It's 4am and I'm awakened by the airport staff. (Note to self: don't overnight at an airport without warm clothes and stay away from the noisy water fountain.) It's time to fly. My plane jerked in all directions just like Disneyland's Star Tours ride as it gradually made its turbulent landing into Carthage. As soon as I got out of the airport, "I felt like a cat with a long tail in a room full of rocking chairs." Apparently, no Arab had ever seen an Asian before. Forget about it not being polite to stare, these locals would go out of their way 5stop their car, bike over, stop talking and point, etc.) to get a good look at me either that or they're admiring my new haircut).
I also must be some sort of beggar magnet. Beggars would be sitting on the floor or in a back room, but when I approach, they pop up right in front of me with an outstretched hand. Sorry, all you're getting from me is a high five.
Carthage is the land mentioned in "The Aeneid" (okay, Cliff Notes). It was the land of Queen Dido. It was the place where Vandals knocked the heads off statues. It's the place where salt was thrown so that nothing would grow again. There's no guessing why they called the remains of Carthage ruins.

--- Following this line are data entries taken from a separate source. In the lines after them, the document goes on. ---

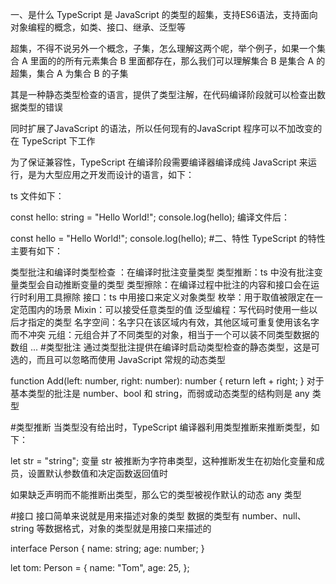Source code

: 一、是什么
TypeScript 是 JavaScript 的类型的超集，支持ES6语法，支持面向对象编程的概念，如类、接口、继承、泛型等

超集，不得不说另外一个概念，子集，怎么理解这两个呢，举个例子，如果一个集合 A 里面的的所有元素集合 B 里面都存在，那么我们可以理解集合 B 是集合 A 的超集，集合 A 为集合 B 的子集



其是一种静态类型检查的语言，提供了类型注解，在代码编译阶段就可以检查出数据类型的错误

同时扩展了JavaScript 的语法，所以任何现有的JavaScript 程序可以不加改变的在 TypeScript 下工作

为了保证兼容性，TypeScript 在编译阶段需要编译器编译成纯 JavaScript 来运行，是为大型应用之开发而设计的语言，如下：

ts 文件如下：

const hello: string = "Hello World!";
console.log(hello);
编译文件后：

const hello = "Hello World!";
console.log(hello);
#二、特性
TypeScript 的特性主要有如下：

类型批注和编译时类型检查 ：在编译时批注变量类型
类型推断：ts 中没有批注变量类型会自动推断变量的类型
类型擦除：在编译过程中批注的内容和接口会在运行时利用工具擦除
接口：ts 中用接口来定义对象类型
枚举：用于取值被限定在一定范围内的场景
Mixin：可以接受任意类型的值
泛型编程：写代码时使用一些以后才指定的类型
名字空间：名字只在该区域内有效，其他区域可重复使用该名字而不冲突
元组：元组合并了不同类型的对象，相当于一个可以装不同类型数据的数组
...
#类型批注
通过类型批注提供在编译时启动类型检查的静态类型，这是可选的，而且可以忽略而使用 JavaScript 常规的动态类型

function Add(left: number, right: number): number {
  return left + right;
}
对于基本类型的批注是 number、bool 和 string，而弱或动态类型的结构则是 any 类型

#类型推断
当类型没有给出时，TypeScript 编译器利用类型推断来推断类型，如下：

let str = "string";
变量 str 被推断为字符串类型，这种推断发生在初始化变量和成员，设置默认参数值和决定函数返回值时

如果缺乏声明而不能推断出类型，那么它的类型被视作默认的动态 any 类型

#接口
接口简单来说就是用来描述对象的类型 数据的类型有 number、null、string 等数据格式，对象的类型就是用接口来描述的

interface Person {
  name: string;
  age: number;
}

let tom: Person = {
  name: "Tom",
  age: 25,
};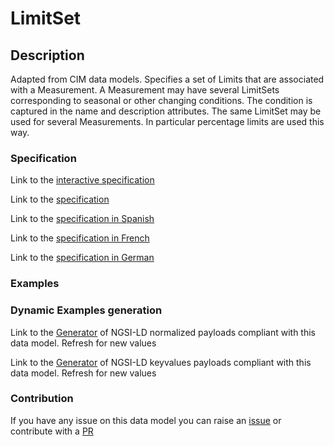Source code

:# LimitSet

## Description 

Adapted from CIM data models. Specifies a set of Limits that are associated with a Measurement. A Measurement may have several LimitSets corresponding to seasonal or other changing conditions. The condition is captured in the name and description attributes. The same LimitSet may be used for several Measurements. In particular percentage limits are used this way.
### Specification

Link to the [interactive specification](https://swagger.lab.fiware.org/?url=https://smart-data-models.github.io/dataModel.EnergyCIM/LimitSet/swagger.yaml)

Link to the [specification](https://smart-data-models.github.io/dataModel.EnergyCIM/LimitSet/doc/spec.md)

Link to the [specification in Spanish](https://smart-data-models.github.io/dataModel.EnergyCIM/LimitSet/doc/spec_ES.md)

Link to the [specification in French](https://smart-data-models.github.io/dataModel.EnergyCIM/LimitSet/doc/spec_FR.md)

Link to the [specification in German](https://smart-data-models.github.io/dataModel.EnergyCIM/LimitSet/doc/spec_DE.md)
### Examples
### Dynamic Examples generation

Link to the [Generator](https://smartdatamodels.org/extra/ngsi-ld_generator_v0.92.php?schemaUrl=https://raw.githubusercontent.com/smart-data-models/dataModel.EnergyCIM/master/LimitSet/schema.json&email=info@smartdatamodels.org) of NGSI-LD normalized payloads compliant with this data model. Refresh for new values

Link to the [Generator](https://smartdatamodels.org/extra/ngsi-ld_generator_keyvalues_v0.92.php?schemaUrl=https://raw.githubusercontent.com/smart-data-models/dataModel.EnergyCIM/master/LimitSet/schema.json&email=info@smartdatamodels.org) of NGSI-LD keyvalues payloads compliant with this data model. Refresh for new values
### Contribution

 If you have any issue on this data model you can raise an [issue](https://github.com/smart-data-models/dataModel.EnergyCIM/issues)  or contribute with a [PR](https://github.com/smart-data-models/dataModel.EnergyCIM/pulls)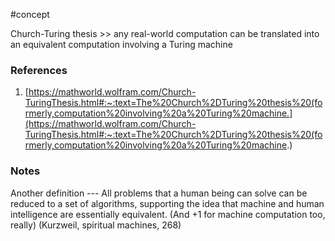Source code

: #concept

Church-Turing thesis >> any real-world computation can be translated into an equivalent computation involving a Turing machine
### References
1. [https://mathworld.wolfram.com/Church-TuringThesis.html#:~:text=The%20Church%2DTuring%20thesis%20(formerly,computation%20involving%20a%20Turing%20machine.](https://mathworld.wolfram.com/Church-TuringThesis.html#:~:text=The%20Church%2DTuring%20thesis%20(formerly,computation%20involving%20a%20Turing%20machine.)

### Notes

Another definition ---
All problems that a human being can solve can be reduced to a set of algorithms, supporting the idea that machine and human intelligence are essentially equivalent. 
(And +1 for machine computation too, really) 
(Kurzweil, spiritual machines, 268)

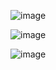 ![image](https://github.com/user-attachments/assets/b072be6b-c510-407b-a1dd-c700aec02c4a)


![image](https://github.com/user-attachments/assets/939e4603-5ac3-475e-916a-39946358fa47)


![image](https://github.com/user-attachments/assets/33a2c2a8-e5b2-4310-9fbd-8c74d4c42128)
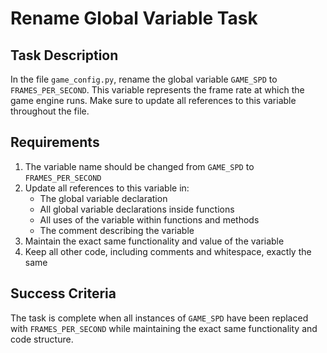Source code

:# Rename Global Variable Task

## Task Description
In the file `game_config.py`, rename the global variable `GAME_SPD` to `FRAMES_PER_SECOND`. This variable represents the frame rate at which the game engine runs. Make sure to update all references to this variable throughout the file.

## Requirements
1. The variable name should be changed from `GAME_SPD` to `FRAMES_PER_SECOND`
2. Update all references to this variable in:
   - The global variable declaration
   - All global variable declarations inside functions
   - All uses of the variable within functions and methods
   - The comment describing the variable
3. Maintain the exact same functionality and value of the variable
4. Keep all other code, including comments and whitespace, exactly the same

## Success Criteria
The task is complete when all instances of `GAME_SPD` have been replaced with `FRAMES_PER_SECOND` while maintaining the exact same functionality and code structure.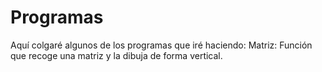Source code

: # Programas
Aquí colgaré algunos de los programas que iré haciendo:
Matriz:
Función que recoge una matriz y la dibuja de forma vertical.
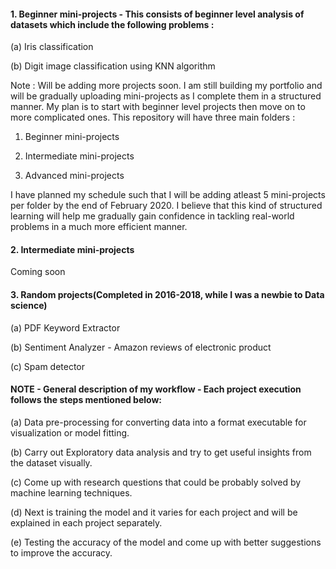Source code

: #### 1. Beginner mini-projects - This consists of beginner level analysis of datasets which include the following problems :

(a) Iris classification

(b) Digit image classification using KNN algorithm

Note : Will be adding more projects soon. I am still building my portfolio and will be gradually uploading mini-projects as I complete them in a structured manner. My plan is to start with beginner level projects then move on to more complicated ones. This repository will have three main folders :

1. Beginner mini-projects

2. Intermediate mini-projects

3. Advanced mini-projects

I have planned my schedule such that I will be adding atleast 5 mini-projects per folder by the end of February 2020. I believe that this kind of structured learning will help me gradually gain confidence in tackling real-world problems in a much more efficient manner. 

#### 2. Intermediate mini-projects 

Coming soon

#### 3. Random projects(Completed in 2016-2018, while I was a newbie to Data science)

(a) PDF Keyword Extractor

(b) Sentiment Analyzer - Amazon reviews of electronic product

(c) Spam detector


#### NOTE - General description of my workflow - Each project execution follows the steps mentioned below:

(a) Data pre-processing for converting data into a format executable for visualization or model fitting.

(b) Carry out Exploratory data analysis and try to get useful insights from the dataset visually. 

(c) Come up with research questions that could be probably solved by machine learning techniques.

(d) Next is training the model and it varies for each project and will be explained in each project separately.

(e) Testing the accuracy of the model and come up with better suggestions to improve the accuracy.
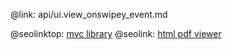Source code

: @link: api/ui.view_onswipey_event.md

@seolinktop: [mvc library](https://webix.com)
@seolink: [html pdf viewer](https://webix.com/widget/html5_pdf_viewer/)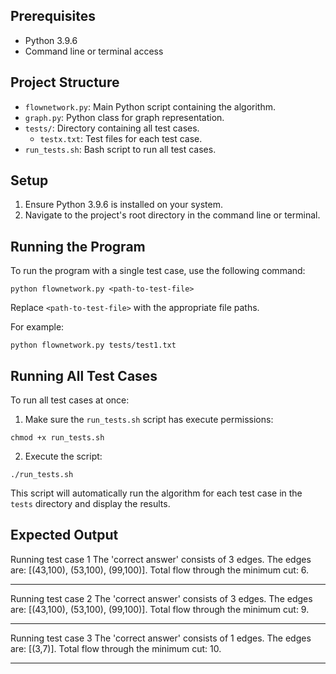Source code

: ## Prerequisites

- Python 3.9.6
- Command line or terminal access

## Project Structure

- `flownetwork.py`: Main Python script containing the algorithm.
- `graph.py`: Python class for graph representation.
- `tests/`: Directory containing all test cases.
  - `testx.txt`: Test files for each test case.
- `run_tests.sh`: Bash script to run all test cases.

## Setup

1. Ensure Python 3.9.6 is installed on your system.
2. Navigate to the project's root directory in the command line or terminal.

## Running the Program

To run the program with a single test case, use the following command:

`python flownetwork.py <path-to-test-file>`

Replace `<path-to-test-file>` with the appropriate file paths.

For example:

`python flownetwork.py tests/test1.txt`

## Running All Test Cases

To run all test cases at once:

1. Make sure the `run_tests.sh` script has execute permissions:

`chmod +x run_tests.sh`

2. Execute the script:

`./run_tests.sh`

This script will automatically run the algorithm for each test case in the `tests` directory and display the results.

## Expected Output

Running test case 1
The 'correct answer' consists of 3 edges.
The edges are: [(43,100), (53,100), (99,100)].
Total flow through the minimum cut: 6.

---

Running test case 2
The 'correct answer' consists of 3 edges.
The edges are: [(43,100), (53,100), (99,100)].
Total flow through the minimum cut: 9.

---

Running test case 3
The 'correct answer' consists of 1 edges.
The edges are: [(3,7)].
Total flow through the minimum cut: 10.

---
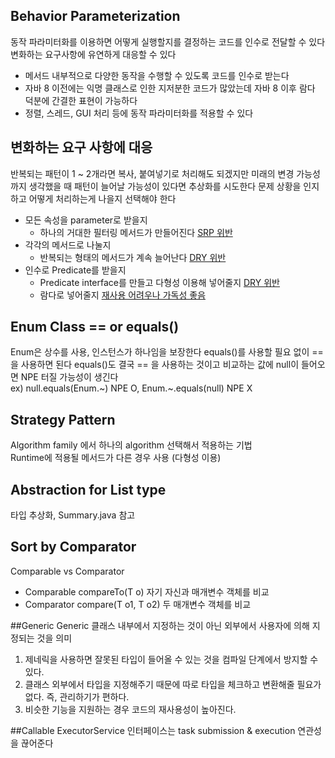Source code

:## Behavior Parameterization
동작 파라미터화를 이용하면 어떻게 실행할지를 결정하는 코드를 인수로 전달할 수 있다
<br>변화하는 요구사항에 유연하게 대응할 수 있다
- 메서드 내부적으로 다양한 동작을 수행할 수 있도록 코드를 인수로 받는다
- 자바 8 이전에는 익명 클래스로 인한 지저분한 코드가 많았는데 자바 8 이후 람다 덕분에 간결한 표현이 가능하다
- 정렬, 스레드, GUI 처리 등에 동작 파라미터화를 적용할 수 있다

## 변화하는 요구 사항에 대응
반복되는 패턴이 1 ~ 2개라면 복사, 붙여넣기로 처리해도 되겠지만 미래의 변경 가능성까지 생각했을 때 패턴이 늘어날 가능성이 있다면 추상화를 시도한다 문제 상황을 인지하고 어떻게 처리하는게 나을지 선택해야 한다 
- 모든 속성을 parameter로 받을지 
  - 하나의 거대한 필터링 메서드가 만들어진다 <u>SRP 위반</u>
- 각각의 메서드로 나눌지 
  - 반복되는 형태의 메서드가 계속 늘어난다 <u>DRY 위반</u>
- 인수로 Predicate를 받을지 
  - Predicate interface를 만들고 다형성 이용해 넣어줄지 <u>DRY 위반</u>
  - 람다로 넣어줄지 <u>재사용 어려우나 가독성 좋음</u>

## Enum Class  == or equals()
Enum은 상수를 사용, 인스턴스가 하나임을 보장한다 equals()를 사용할 필요 없이 == 을 사용하면 된다 equals()도 결국 == 을 사용하는 것이고 비교하는 값에 null이 들어오면 NPE 터질 가능성이 생긴다
<br>ex) null.equals(Enum.~) NPE O, Enum.~.equals(null) NPE X

## Strategy Pattern
Algorithm family 에서 하나의 algorithm 선택해서 적용하는 기법
<br>Runtime에 적용될 메서드가 다른 경우 사용 (다형성 이용)

## Abstraction for List type
타입 추상화, Summary.java 참고

## Sort by Comparator
Comparable vs Comparator
- Comparable compareTo(T o) 자기 자신과 매개변수 객체를 비교 
- Comparator compare(T o1, T o2) 두 매개변수 객체를 비교

##Generic
Generic 클래스 내부에서 지정하는 것이 아닌 외부에서 사용자에 의해 지정되는 것을 의미
1. 제네릭을 사용하면 잘못된 타입이 들어올 수 있는 것을 컴파일 단계에서 방지할 수 있다.
2. 클래스 외부에서 타입을 지정해주기 때문에 따로 타입을 체크하고 변환해줄 필요가 없다. 즉, 관리하기가 편하다.
3. 비슷한 기능을 지원하는 경우 코드의 재사용성이 높아진다.

##Callable
ExecutorService 인터페이스는 task submission & execution 연관성을 끊어준다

Southeast of Carthage is Djerba, Homer's land of the lotus-eaters. While I could not find the mythical Sirens from "The Odyssey," I did find the land swamped by French tourists, who use this little island as their "Hawaiian" resort. Like the other locals, they gave me a good stare. I didn't catch on to why they didn't understand me until I realized I was using my Spanish instead of French. (Oops, wrong country.)